We first create a safe reduction set \(\mathcal {J\,}^M\) at line 4 (using Algorithm 4 which will be presented later in Sect. 4.9). If \(\mathcal {J\,}^M\) is not empty (line 5), Algorithm 1 applies POR. It computes a lower and upper bound, denoted by \(\overline{EFT}\) and \(\overline{LFT}\), respectively, on the finish time of all jobs in \(\mathcal {J\,}^M\) using Algorithms 2 and 3 introduced later in Sect. 4.4. A new vertex \(v_k\) is then created using \(\overline{EFT}\) and \(\overline{LFT}\) as bounds on the earliest and latest time by which the processor may become available after executing all jobs in \(\mathcal {J\,}^M\). Vertex \(v_k\) is then added to the graph at line 7.

If Algorithm 4 returns an empty set \(\mathcal {J\,}^M\) (i.e., no safe reduction set could be found), we continue with the original SAG analysis by applying the same expansion phase as in Nasri et al. (2019).

After the expansion phase (whether it uses POR or not), the algorithm is identical to the original SAG analysis as it applies the same merge phase introduced in Nasri et al. (2019) (lines 13–16) for every newly added vertex. Nasri and Brandenburg (2017) checks two conditions to merge two vertices \(v_p\) and \(v_k\): (i) the core-availability intervals of these two states must intersect, i.e., \([A_1^{min}(v_p), A_1^{max}(v_p)] ~\cap ~ [A_1^{min}(v_k), A_1^{max}(v_k)] \ne \emptyset\) and (ii) the set of jobs dispatched on a path from \(v_1\) to \(v_p\) must be the same as the set of jobs dispatched on a path from \(v_1\) to \(v_k\).

Fig. 4
figure 4

Example of a schedule-abstraction graph with POR after the addition of states \(v_9\) and \(v_{10}\). a the SAG before merging \(v_6\) and \(v_9\), b the SAG after merging \(v_6\) and \(v_9\)

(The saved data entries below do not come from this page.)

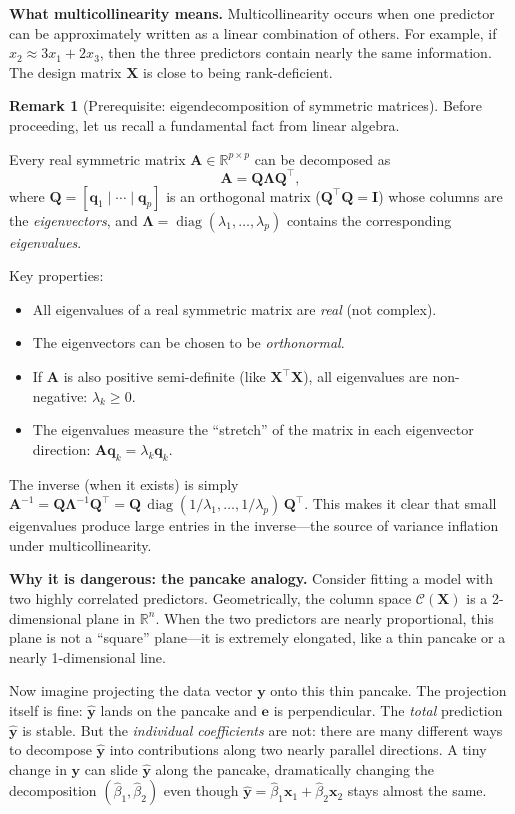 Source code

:\documentclass[11pt,a4paper]{article}
\theoremstyle{plain}
\theoremstyle{definition}
\newtheorem{remark}[theorem]{Remark}
\newcommand{\R}{\mathbb{R}}
\newcommand{\yhat}{\hat{\bm{y}}}
\newcommand{\bX}{\bm{X}}
\newcommand{\by}{\bm{y}}
\newcommand{\be}{\bm{e}}
\newcommand{\bI}{\bm{I}}
\newcommand{\bQ}{\bm{Q}}
\newcommand{\Col}{\mathcal{C}}
\DeclareMathOperator{\diag}{diag}
\begin{document}
\medskip
\noindent\textbf{What multicollinearity means.}
Multicollinearity occurs when one predictor can be approximately written as a linear combination of others.
For example, if $x_2 \approx 3x_1 + 2x_3$, then the three predictors contain nearly the same information.
The design matrix $\bX$ is close to being rank-deficient.

\medskip
\begin{remark}[Prerequisite: eigendecomposition of symmetric matrices]
Before proceeding, let us recall a fundamental fact from linear algebra.

Every real symmetric matrix $\bm{A} \in \R^{p \times p}$ can be
decomposed as
\[
  \bm{A} = \bQ \bm{\Lambda} \bQ^\top,
\]
where $\bQ = [\bm{q}_1 \mid \cdots \mid \bm{q}_p]$ is an orthogonal
matrix ($\bQ^\top \bQ = \bI$) whose columns are the \emph{eigenvectors},
and $\bm{\Lambda} = \diag(\lambda_1, \dots, \lambda_p)$ contains the
corresponding \emph{eigenvalues}.

Key properties:
\begin{itemize}[nosep]
  \item All eigenvalues of a real symmetric matrix are \emph{real}
        (not complex).
  \item The eigenvectors can be chosen to be \emph{orthonormal}.
  \item If $\bm{A}$ is also positive semi-definite (like $\bX^\top\bX$),
        all eigenvalues are non-negative: $\lambda_k \ge 0$.
  \item The eigenvalues measure the ``stretch'' of the matrix in each
        eigenvector direction: $\bm{A}\bm{q}_k = \lambda_k \bm{q}_k$.
\end{itemize}

The inverse (when it exists) is simply
$\bm{A}^{-1} = \bQ \bm{\Lambda}^{-1} \bQ^\top
= \bQ \, \diag(1/\lambda_1, \dots, 1/\lambda_p) \, \bQ^\top$.
This makes it clear that small eigenvalues produce large entries in the
inverse---the source of variance inflation under multicollinearity.
\end{remark}

\medskip
\noindent\textbf{Why it is dangerous: the pancake analogy.}
Consider fitting a model with two highly correlated predictors.
Geometrically, the column space $\Col(\bX)$ is a 2-dimensional plane in $\R^n$.
When the two predictors are nearly proportional, this plane is not a ``square'' plane---it is extremely elongated, like a thin pancake or a nearly 1-dimensional line.

Now imagine projecting the data vector $\by$ onto this thin pancake.
The projection itself is fine: $\yhat$ lands on the pancake and $\be$ is perpendicular.
The \emph{total} prediction $\yhat$ is stable.
But the \emph{individual coefficients} are not: there are many different ways to decompose $\yhat$ into contributions along two nearly parallel directions.
A tiny change in $\by$ can slide $\yhat$ along the pancake, dramatically changing the decomposition $(\hat{\beta}_1, \hat{\beta}_2)$ even though $\yhat = \hat{\beta}_1\bm{x}_1 + \hat{\beta}_2\bm{x}_2$ stays almost the same.
\end{document}
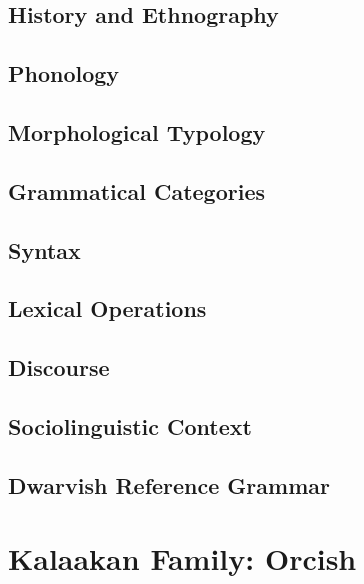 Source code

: \documentclass[12pt,letterpaper,openany,twoside]{memoir}
\let\originalpart=\part
\def\part{\cleardoublepage\originalpart}
\begin{document}
\chapter{History and Ethnography}

\chapter{Phonology}

\chapter{Morphological Typology}

\chapter{Grammatical Categories}

\chapter{Syntax}

\chapter{Lexical Operations}

\chapter{Discourse}

\chapter{Sociolinguistic Context}

\chapter{Dwarvish Reference Grammar}

\part{Kalaakan Family: Orcish}
\end{document}
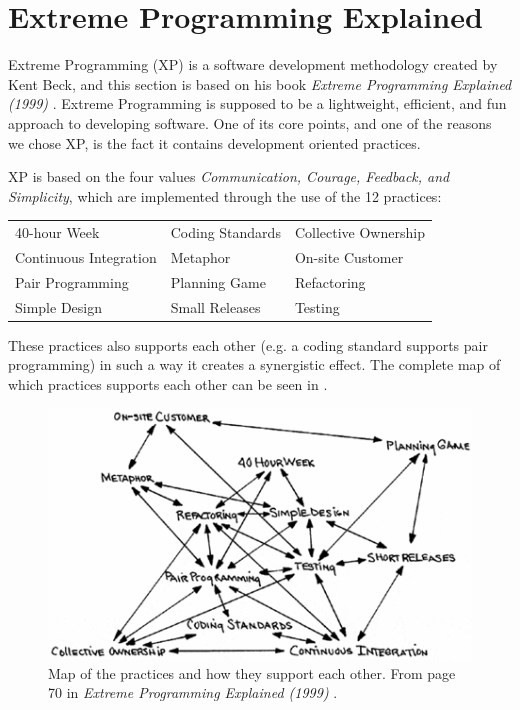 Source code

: \section{Extreme Programming Explained}
Extreme Programming (XP) is a software development methodology created by Kent Beck, and this section is based on his book \textit{Extreme Programming Explained (1999)} \citep{xp:explained}. 
Extreme Programming is supposed to be a lightweight, efficient, and fun approach to developing software.
One of its core points, and one of the reasons we chose XP, is the fact it contains development oriented practices.

\noindent XP is based on the four values \textit{Communication, Courage, Feedback, and Simplicity}, which are implemented through the use of the 12 practices:

\begin{tabularx}{\textwidth}{X X X}
	40-hour Week				 & Coding Standards & Collective Ownership \\
	Continuous Integration	  & Metaphor         	 & On-site Customer     \\
	Pair Programming			& Planning Game		& Refactoring          \\
	Simple Design          		  & Small Releases   	& Testing             
\end{tabularx}

These practices also supports each other (e.g. a coding standard supports pair programming) in such a way it creates a synergistic effect.
The complete map of which practices supports each other can be seen in .
\begin{figure}[H]
	\centering
	\includegraphics[]{Images/xpPracticeSupport.png}
		\caption{Map of the practices and how they support each other.
			From page 70 in \textit{Extreme Programming Explained (1999)} \citep{xp:explained}. }
	\label{fig:practiceSupport}
\end{figure}

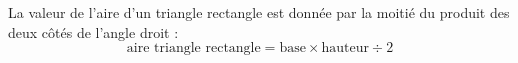 La valeur de l'aire d'un triangle rectangle est donnée par la moitié du produit
des deux côtés de l'angle droit :
$$\text{aire triangle rectangle}=\text{base}\times\text{hauteur}\div 2$$
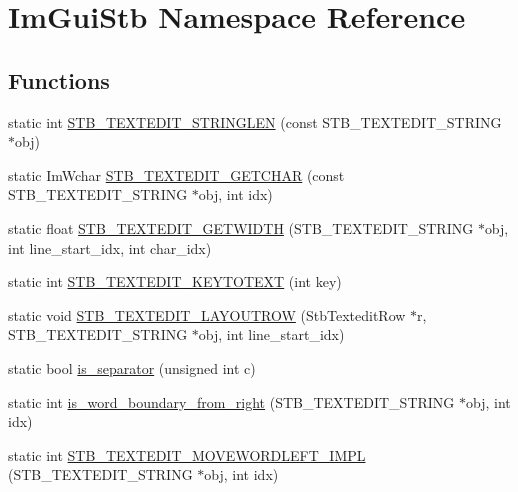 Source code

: \hypertarget{namespace_im_gui_stb}{}\section{Im\+Gui\+Stb Namespace Reference}
\label{namespace_im_gui_stb}
\subsection*{Functions}
\begin{DoxyCompactItemize}
\item 
static int \mbox{\hyperlink{namespace_im_gui_stb_a7f0f47a15c18c3348a770c961babeb4b}{S\+T\+B\+\_\+\+T\+E\+X\+T\+E\+D\+I\+T\+\_\+\+S\+T\+R\+I\+N\+G\+L\+EN}} (const S\+T\+B\+\_\+\+T\+E\+X\+T\+E\+D\+I\+T\+\_\+\+S\+T\+R\+I\+NG $\ast$obj)
\item 
static Im\+Wchar \mbox{\hyperlink{namespace_im_gui_stb_a21130c94f2ec487b3c1d4316a1447174}{S\+T\+B\+\_\+\+T\+E\+X\+T\+E\+D\+I\+T\+\_\+\+G\+E\+T\+C\+H\+AR}} (const S\+T\+B\+\_\+\+T\+E\+X\+T\+E\+D\+I\+T\+\_\+\+S\+T\+R\+I\+NG $\ast$obj, int idx)
\item 
static float \mbox{\hyperlink{namespace_im_gui_stb_ad4b4708ebde3dbcf2608a9acfb4550d2}{S\+T\+B\+\_\+\+T\+E\+X\+T\+E\+D\+I\+T\+\_\+\+G\+E\+T\+W\+I\+D\+TH}} (S\+T\+B\+\_\+\+T\+E\+X\+T\+E\+D\+I\+T\+\_\+\+S\+T\+R\+I\+NG $\ast$obj, int line\+\_\+start\+\_\+idx, int char\+\_\+idx)
\item 
static int \mbox{\hyperlink{namespace_im_gui_stb_a41f9ffc3a1e11808194f0984c9b29e25}{S\+T\+B\+\_\+\+T\+E\+X\+T\+E\+D\+I\+T\+\_\+\+K\+E\+Y\+T\+O\+T\+E\+XT}} (int key)
\item 
static void \mbox{\hyperlink{namespace_im_gui_stb_a08ea58387e49ee5ca3cb3ca54b9665f2}{S\+T\+B\+\_\+\+T\+E\+X\+T\+E\+D\+I\+T\+\_\+\+L\+A\+Y\+O\+U\+T\+R\+OW}} (Stb\+Textedit\+Row $\ast$r, S\+T\+B\+\_\+\+T\+E\+X\+T\+E\+D\+I\+T\+\_\+\+S\+T\+R\+I\+NG $\ast$obj, int line\+\_\+start\+\_\+idx)
\item 
static bool \mbox{\hyperlink{namespace_im_gui_stb_ada7de5d22e36a0bb17592c27dbafc02d}{is\+\_\+separator}} (unsigned int c)
\item 
static int \mbox{\hyperlink{namespace_im_gui_stb_a4e3d14415639a57b7d77dfedfa91b8f7}{is\+\_\+word\+\_\+boundary\+\_\+from\+\_\+right}} (S\+T\+B\+\_\+\+T\+E\+X\+T\+E\+D\+I\+T\+\_\+\+S\+T\+R\+I\+NG $\ast$obj, int idx)
\item 
static int \mbox{\hyperlink{namespace_im_gui_stb_a1303c5ec27b283a238b7129f564f3e17}{S\+T\+B\+\_\+\+T\+E\+X\+T\+E\+D\+I\+T\+\_\+\+M\+O\+V\+E\+W\+O\+R\+D\+L\+E\+F\+T\+\_\+\+I\+M\+PL}} (S\+T\+B\+\_\+\+T\+E\+X\+T\+E\+D\+I\+T\+\_\+\+S\+T\+R\+I\+NG $\ast$obj, int idx)

\end{DoxyCompactItemize}
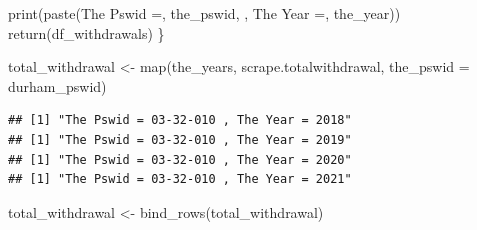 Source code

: \documentclass[
  12pt,
]{article}
\newenvironment{Shaded}{\begin{snugshade}}{\end{snugshade}}
\newcommand{\AttributeTok}[1]{\textcolor[rgb]{0.77,0.63,0.00}{#1}}
\newcommand{\FunctionTok}[1]{\textcolor[rgb]{0.00,0.00,0.00}{#1}}
\newcommand{\NormalTok}[1]{#1}
\newcommand{\OtherTok}[1]{\textcolor[rgb]{0.56,0.35,0.01}{#1}}
\newcommand{\StringTok}[1]{\textcolor[rgb]{0.31,0.60,0.02}{#1}}
\begin{document}
\begin{Shaded}
\begin{Highlighting}[]
  \FunctionTok{print}\NormalTok{(}\FunctionTok{paste}\NormalTok{(}\StringTok{\textquotesingle{}The Pswid =\textquotesingle{}}\NormalTok{, the\_pswid, }\StringTok{\textquotesingle{}, The Year =\textquotesingle{}}\NormalTok{, the\_year))}
  \FunctionTok{return}\NormalTok{(df\_withdrawals)}
\NormalTok{\}}

\NormalTok{total\_withdrawal }\OtherTok{\textless{}{-}} \FunctionTok{map}\NormalTok{(the\_years, scrape.totalwithdrawal, }\AttributeTok{the\_pswid =}\NormalTok{ durham\_pswid)}
\end{Highlighting}
\end{Shaded}

\begin{verbatim}
## [1] "The Pswid = 03-32-010 , The Year = 2018"
## [1] "The Pswid = 03-32-010 , The Year = 2019"
## [1] "The Pswid = 03-32-010 , The Year = 2020"
## [1] "The Pswid = 03-32-010 , The Year = 2021"
\end{verbatim}

\begin{Shaded}
\begin{Highlighting}[]
\NormalTok{total\_withdrawal }\OtherTok{\textless{}{-}} \FunctionTok{bind\_rows}\NormalTok{(total\_withdrawal)}
\end{Highlighting}
\end{Shaded}
\end{document}
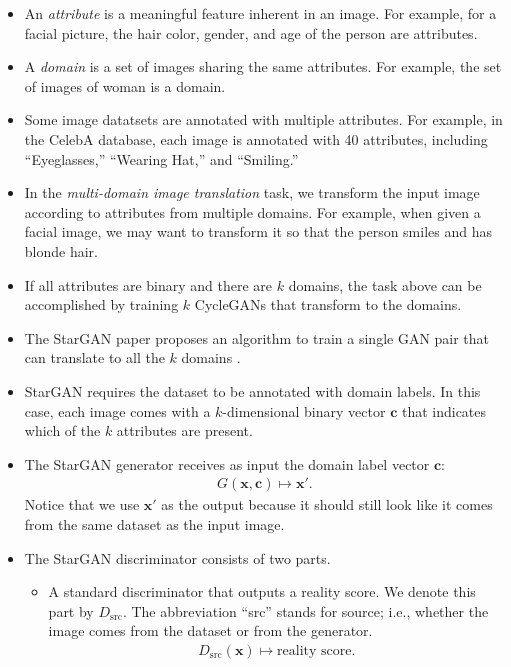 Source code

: \documentclass[10pt]{article}
\newcommand{\ve}[1]{\pmb{#1}}
\newcommand{\mrm}[1]{\mathrm{#1}}
\begin{document}
  \begin{itemize}
    \item An \emph{attribute} is a meaningful feature inherent in an image. For example, for a facial picture, the hair color, gender, and age of the person are attributes.

    \item A \emph{domain} is a set of images sharing the same attributes. For example, the set of images of woman is a domain.

    \item Some image datatsets are annotated with multiple attributes. For example, in the CelebA database, each image is annotated with 40 attributes, including ``Eyeglasses,'' ``Wearing Hat,'' and ``Smiling.''

    \item In the \emph{multi-domain image translation} task, we transform the input image according to attributes from multiple domains. For example, when given a facial image, we may want to transform it so that the person smiles and has blonde hair.    

    \item If all attributes are binary and there are $k$ domains, the task above can be accomplished by training $k$ CycleGANs that transform to the domains.

    \item The StarGAN paper proposes an algorithm to train a single GAN pair that can translate to all the $k$ domains \cite{Choi:2017}.

    \item StarGAN requires the dataset to be annotated with domain labels. In this case, each image comes with a $k$-dimensional binary vector $\ve{c}$ that indicates which of the $k$ attributes are present.

    \item The StarGAN generator receives as input the domain label vector $\ve{c}$:
    \begin{align*}
      G(\ve{x}, \ve{c}) \mapsto \ve{x}'.      
    \end{align*}
    Notice that we use $\ve{x}'$ as the output because it should still look like it comes from the same dataset as the input image.

    \item The StarGAN discriminator consists of two parts.
    \begin{itemize}
      \item  A standard discriminator that outputs a reality score. We denote this part by $D_{\mrm{src}}$. The abbreviation ``src'' stands for source; i.e., whether the image comes from the dataset or from the generator.
      \begin{align*}
        D_{\mrm{src}}(\ve{x}) \mapsto \mbox{reality score}.
      \end{align*}


\end{itemize}
\end{itemize}
\end{document}
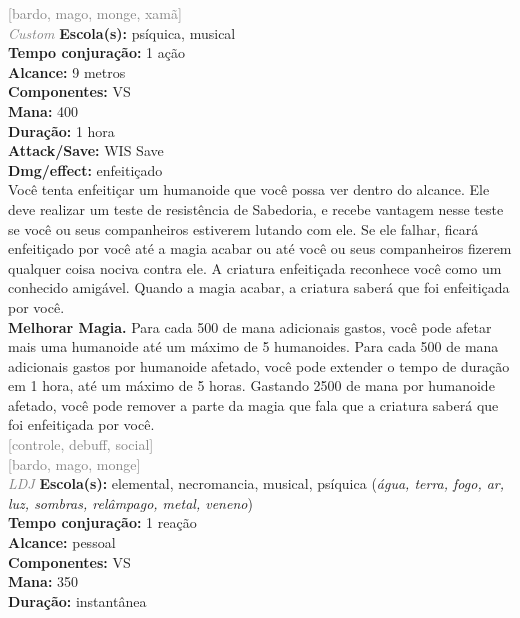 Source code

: \documentclass{RPG_Adventure}[2021/10/20]
\begin{document}
{\scriptsize \textcolor{gray}{[bardo, mago, monge, xamã]\\}}
{\tiny \textcolor{gray}{\textit{Custom}}}\jump{}
{\small \t \textbf{Escola(s):} psíquica, musical\\\t \textbf{Tempo conjuração:} 1 ação\\\t \textbf{Alcance:} 9 metros\\\t \textbf{Componentes:} VS\\\t \textbf{Mana:} 400\\\t \textbf{Duração:} 1 hora\\\t \textbf{Attack/Save:} WIS Save\\\t \textbf{Dmg/effect:} enfeitiçado\\}
{\normalsize Você tenta enfeitiçar um humanoide que você possa ver dentro do alcance. Ele deve realizar um teste de resistência de Sabedoria, e recebe vantagem nesse teste se você ou seus companheiros estiverem lutando com ele.  Se ele falhar, ficará enfeitiçado por você até a magia acabar ou até você ou seus companheiros fizerem qualquer coisa nociva contra ele. A criatura enfeitiçada reconhece você como um conhecido amigável. Quando a magia acabar, a criatura saberá que foi enfeitiçada por você.\\\t \textbf{Melhorar Magia.} Para cada 500 de mana adicionais gastos, você pode afetar mais uma humanoide até um máximo de 5 humanoides. Para cada 500 de mana adicionais gastos por humanoide afetado, você pode extender o tempo de duração em 1 hora, até um máximo de 5 horas. Gastando 2500 de mana por humanoide afetado, você pode remover a parte da magia que fala que a criatura saberá que foi enfeitiçada por você.\\}
{\scriptsize \textcolor{gray}{[controle, debuff, social]\\}}
{\scriptsize \textcolor{gray}{[bardo, mago, monge]\\}}
{\tiny \textcolor{gray}{\textit{LDJ}}}\jump{}
{\small \t \textbf{Escola(s):} elemental, necromancia, musical, psíquica (\textit{água, terra, fogo, ar, luz, sombras, relâmpago, metal, veneno})\\\t \textbf{Tempo conjuração:} 1 reação\\\t \textbf{Alcance:} pessoal\\\t \textbf{Componentes:} VS\\\t \textbf{Mana:} 350\\\t \textbf{Duração:} instantânea\\}
\end{document}
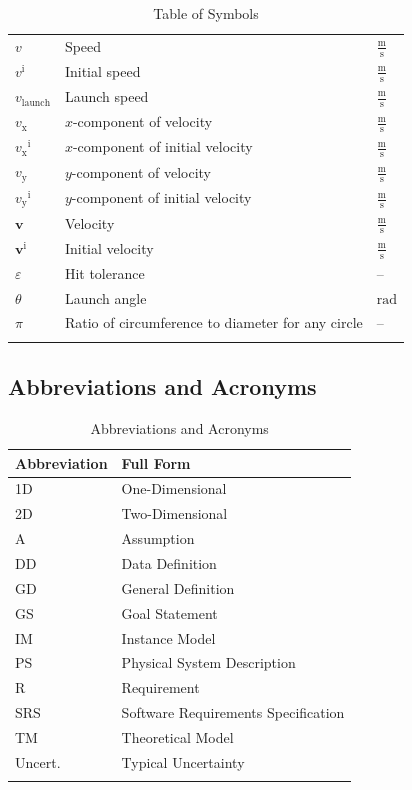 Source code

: \documentclass[12pt]{article}
\begin{document}
\begin{longtabu}{l X[l] l}
$v$ & Speed & $\frac{\text{m}}{\text{s}}$
\\
${v^{\text{i}}}$ & Initial speed & $\frac{\text{m}}{\text{s}}$
\\
${v_{\text{launch}}}$ & Launch speed & $\frac{\text{m}}{\text{s}}$
\\
${v_{\text{x}}}$ & $x$-component of velocity & $\frac{\text{m}}{\text{s}}$
\\
${{v_{\text{x}}}^{\text{i}}}$ & $x$-component of initial velocity & $\frac{\text{m}}{\text{s}}$
\\
${v_{\text{y}}}$ & $y$-component of velocity & $\frac{\text{m}}{\text{s}}$
\\
${{v_{\text{y}}}^{\text{i}}}$ & $y$-component of initial velocity & $\frac{\text{m}}{\text{s}}$
\\
$\mathbf{v}$ & Velocity & $\frac{\text{m}}{\text{s}}$
\\
${\mathbf{v}^{\text{i}}}$ & Initial velocity & $\frac{\text{m}}{\text{s}}$
\\
$ε$ & Hit tolerance & --
\\
$θ$ & Launch angle & ${\text{rad}}$
\\
$π$ & Ratio of circumference to diameter for any circle & --
\\
\bottomrule
\caption{Table of Symbols}
\label{Table:ToS}
\end{longtabu}
\subsection{Abbreviations and Acronyms}
\label{Sec:TAbbAcc}
\begin{longtable}{l l}
\toprule
\textbf{Abbreviation} & \textbf{Full Form}
\\
\midrule
\endhead
1D & One-Dimensional
\\
2D & Two-Dimensional
\\
A & Assumption
\\
DD & Data Definition
\\
GD & General Definition
\\
GS & Goal Statement
\\
IM & Instance Model
\\
PS & Physical System Description
\\
R & Requirement
\\
SRS & Software Requirements Specification
\\
TM & Theoretical Model
\\
Uncert. & Typical Uncertainty
\\
\bottomrule
\caption{Abbreviations and Acronyms}
\label{Table:TAbbAcc}
\end{longtable}
\end{document}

However, when POR is applied, the number of jobs on the edges can vary depending on the number of jobs in the safe-reduction sets. As a result, going through all yet-to-be-expanded states might not be the most efficient way to check condition (ii) of the merge rules of the original SAG analysis. In order to improve the runtime of this step (basically, the runtime of the while-loop in lines 13–16), we keep the list of yet-to-be-expanded states sorted (in a non-decreasing order) according to the number of jobs on a path from \(v_1\) to each state in the list. When checking for possible merge opportunities of a state \(v_k\), we only compare it against states that encompass the same number of dispatched jobs (namely, they have the same number of jobs on the path from \(v_1\) to those states) because otherwise Condition (ii) of the merge rule would obviously not hold. For example, after the creation of \(v_9\) and \(v_{10}\) in the example in Fig. 4a, the only other state that could be a candidate to be merged with \(v_9\) is \(v_6\). In this example, \(v_{10}\) cannot be merged with any other state since there is no other state that encompasses four dispatch events. Figure 4b shows the resulting SAG after merging \(v_6\) and \(v_9\).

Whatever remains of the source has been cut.